O homem acusado de matar a facadas Eivayner Paula da Silva, de 29 anos, na manhã desta quarta-feira (5), em Cassilândia, se entregou à Polícia Militar na tarde do mesmo dia. O crime ocorreu no estacionamento de um restaurante localizado na avenida Presidente Dutra, na saída para Paranaíba.

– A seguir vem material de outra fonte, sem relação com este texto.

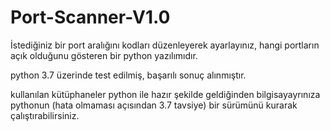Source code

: # Port-Scanner-V1.0
İstediğiniz bir port aralığını  kodları düzenleyerek ayarlayınız, hangi portların açık  olduğunu gösteren bir python yazılımıdır.


python 3.7 üzerinde test edilmiş, başarılı sonuç alınmıştır. 

kullanılan kütüphaneler python ile hazır şekilde geldiğinden
bilgisayayrınıza pythonun (hata olmaması açısından 3.7 tavsiye) bir sürümünü kurarak çalıştırabilirsiniz.
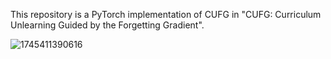 This repository is a PyTorch implementation of CUFG in "CUFG: Curriculum Unlearning Guided by the Forgetting Gradient".

![1745411390616](https://github.com/user-attachments/assets/7b7aaa6b-779e-4f76-84e8-361416205bfb)


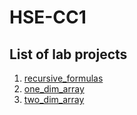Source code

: # HSE-CC1

## List of lab projects
1. [recursive_formulas](recursive_formulas)
2. [one_dim_array](one_dim_array)
3. [two_dim_array](two_dim_array)
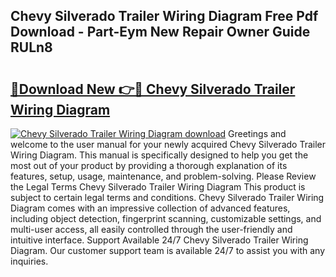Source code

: ## Chevy Silverado Trailer Wiring Diagram Free Pdf Download - Part-Eym New Repair Owner Guide RULn8

# <h2><a href="http://dft6yx.blite.top/?on=Chevy+Silverado+Trailer+Wiring+Diagram">🔗Download New 👉🔴 Chevy Silverado Trailer Wiring Diagram</a></h2>

[![Chevy Silverado Trailer Wiring Diagram download](https://i.imgur.com/lujVjoI.png)](http://dft6yx.blite.top/?on=Chevy+Silverado+Trailer+Wiring+Diagram)
Greetings and welcome to the user manual for your newly acquired Chevy Silverado Trailer Wiring Diagram. This manual is specifically designed to help you get the most out of your product by providing a thorough explanation of its features, setup, usage, maintenance, and problem-solving. Please Review the Legal Terms Chevy Silverado Trailer Wiring Diagram This product is subject to certain legal terms and conditions. Chevy Silverado Trailer Wiring Diagram comes with an impressive collection of advanced features, including object detection, fingerprint scanning, customizable settings, and multi-user access, all easily controlled through the user-friendly and intuitive interface. Support Available 24/7 Chevy Silverado Trailer Wiring Diagram. Our customer support team is available 24/7 to assist you with any inquiries.
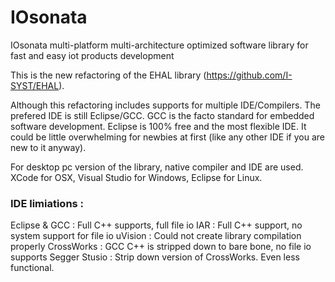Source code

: # IOsonata
IOsonata multi-platform multi-architecture optimized software library for fast and easy iot products development

This is the new refactoring of the EHAL library (https://github.com/I-SYST/EHAL).

Although this refactoring includes supports for multiple IDE/Compilers.  The prefered IDE is still Eclipse/GCC.  GCC is the facto standard for embedded software development. Eclipse is 100% free and the most flexible IDE.  It could be little overwhelming for newbies at first (like any other IDE if you are new to it anyway).

For desktop pc version of the library, native compiler and IDE are used.  XCode for OSX, Visual Studio for Windows, Eclipse for Linux.

### IDE limiations :

Eclipse & GCC : Full C++ supports, full file io
IAR : Full C++ support, no system support for file io
uVision : Could not create library compilation properly
CrossWorks : GCC C++ is stripped down to bare bone, no file io supports
Segger Stusio : Strip down version of CrossWorks.  Even less functional.

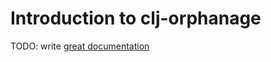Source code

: # Introduction to clj-orphanage

TODO: write [great documentation](http://jacobian.org/writing/great-documentation/what-to-write/)
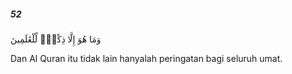 ##### 52

<span class="ayah">وَمَا هُوَ إِلَّا ذِكْرٌۭ لِّلْعَٰلَمِينَ</span>

<span class="ayah_translation">Dan Al Quran itu tidak lain hanyalah peringatan bagi seluruh umat.</span>
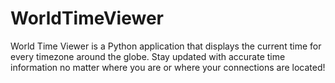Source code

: # WorldTimeViewer
World Time Viewer is a Python application that displays the current time for every timezone around the globe. Stay updated with accurate time information no matter where you are or where your connections are located!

Conforme noticiado pelo portal Cassilândia Notícias, a Polícia Militar informou que o acusado apresentou-se espontaneamente e foi encaminhado à Santa Casa de Misericórdia de Cassilândia para a realização de exame de corpo de delito. Em seguida, o caso foi encaminhado à Polícia Civil.
De acordo com o relato do sargento Magalhães, da PM, o homicídio foi iniciado a partir de um conflito horas antes do crime. Autor e vítima estiveram juntos em uma casa de prostituição, onde houve um desentendimento comercial relacionado ao valor da consumação. No local, o acusado teria sido agredido pela vítima e pelo proprietário do estabelecimento.
Após o episódio, os dois chegaram ao restaurante por volta das 5h28. Imagens de câmeras de segurança mostram que, inicialmente, ambos conversavam no balcão de forma aparentemente amistosa. No entanto, ao se dirigirem ao estacionamento, uma nova discussão teve início.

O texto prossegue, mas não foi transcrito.